The room fell silent as everyone grew angry — I could feel the tension rising and it made me uncomfortable. Immediately after I walked out of the room, I witnessed a Patriots fan put his neighbor, an Eagles fan, against the wall. Neighbor turned against neighbor in a heartbeat just because they were supporting opposing teams. I hadn’t even walked two feet before a girl told the boy who had just been pushed onto the wall to “shut the f*** up.” I couldn’t help but tell her to watch her mouth. He might have had an Eagles sweatshirt on and I might have had a Patriots shirt on, but he was my neighbor and I would not let someone disrespect him in such a way over a game.

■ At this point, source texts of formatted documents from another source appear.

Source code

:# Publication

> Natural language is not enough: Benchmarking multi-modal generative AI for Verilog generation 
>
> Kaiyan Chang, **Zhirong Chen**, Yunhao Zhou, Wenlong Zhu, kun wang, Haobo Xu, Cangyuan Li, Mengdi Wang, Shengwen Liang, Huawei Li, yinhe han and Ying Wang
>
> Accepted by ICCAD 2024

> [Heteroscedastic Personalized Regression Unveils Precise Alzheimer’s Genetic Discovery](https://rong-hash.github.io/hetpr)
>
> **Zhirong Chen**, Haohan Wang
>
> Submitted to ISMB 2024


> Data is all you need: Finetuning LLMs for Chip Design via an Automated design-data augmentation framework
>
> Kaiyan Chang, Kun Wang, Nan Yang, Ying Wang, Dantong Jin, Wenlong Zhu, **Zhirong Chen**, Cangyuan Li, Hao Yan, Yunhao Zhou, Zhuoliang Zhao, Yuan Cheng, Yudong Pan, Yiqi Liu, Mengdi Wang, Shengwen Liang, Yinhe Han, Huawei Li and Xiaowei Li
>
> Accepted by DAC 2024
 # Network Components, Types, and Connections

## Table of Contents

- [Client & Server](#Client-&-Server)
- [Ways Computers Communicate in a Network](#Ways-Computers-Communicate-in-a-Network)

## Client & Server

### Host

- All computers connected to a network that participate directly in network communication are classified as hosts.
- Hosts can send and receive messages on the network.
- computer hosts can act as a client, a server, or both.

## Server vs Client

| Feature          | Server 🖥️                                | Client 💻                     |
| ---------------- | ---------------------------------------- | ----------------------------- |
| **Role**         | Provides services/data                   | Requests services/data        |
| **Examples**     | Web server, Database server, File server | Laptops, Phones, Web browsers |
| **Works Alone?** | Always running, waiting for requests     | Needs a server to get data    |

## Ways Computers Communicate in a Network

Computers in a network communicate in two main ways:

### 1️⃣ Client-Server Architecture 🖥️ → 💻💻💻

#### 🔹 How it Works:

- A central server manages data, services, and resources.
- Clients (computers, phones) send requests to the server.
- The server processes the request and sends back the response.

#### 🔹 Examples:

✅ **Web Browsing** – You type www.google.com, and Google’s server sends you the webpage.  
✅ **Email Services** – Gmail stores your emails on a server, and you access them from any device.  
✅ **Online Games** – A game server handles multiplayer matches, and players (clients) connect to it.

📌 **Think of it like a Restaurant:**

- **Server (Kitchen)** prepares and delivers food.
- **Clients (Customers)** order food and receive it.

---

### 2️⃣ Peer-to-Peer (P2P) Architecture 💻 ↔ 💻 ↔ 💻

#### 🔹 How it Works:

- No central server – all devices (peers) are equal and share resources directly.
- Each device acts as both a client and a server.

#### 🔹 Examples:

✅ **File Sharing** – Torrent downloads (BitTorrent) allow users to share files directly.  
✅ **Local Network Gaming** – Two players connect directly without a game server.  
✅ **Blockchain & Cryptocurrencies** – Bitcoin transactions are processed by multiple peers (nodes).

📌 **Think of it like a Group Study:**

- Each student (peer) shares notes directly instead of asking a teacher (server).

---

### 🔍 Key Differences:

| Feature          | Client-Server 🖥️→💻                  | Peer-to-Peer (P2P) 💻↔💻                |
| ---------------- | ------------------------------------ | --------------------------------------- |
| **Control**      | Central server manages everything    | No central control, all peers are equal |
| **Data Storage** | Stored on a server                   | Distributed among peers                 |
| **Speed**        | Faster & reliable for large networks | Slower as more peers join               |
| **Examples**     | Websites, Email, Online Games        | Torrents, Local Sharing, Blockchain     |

It was then that I realized what was really going on: Students felt entitled to be disrespectful and dangerous because their football team lost. Students felt that they could push the limits of safety and civility because their favorite team lost a game. That was when I saw just how their actions spoke of their privilege — as did mine.

I turned around to see someone come out of a room, their hand leaking blood on the hallway floor. My hand instinctively reached for my phone to record the situation: I had to show everyone on Snapchat — they wouldn’t believe it. Instead of trying to help or remove myself from the situation, I added to the spectacle by posting it all over the web.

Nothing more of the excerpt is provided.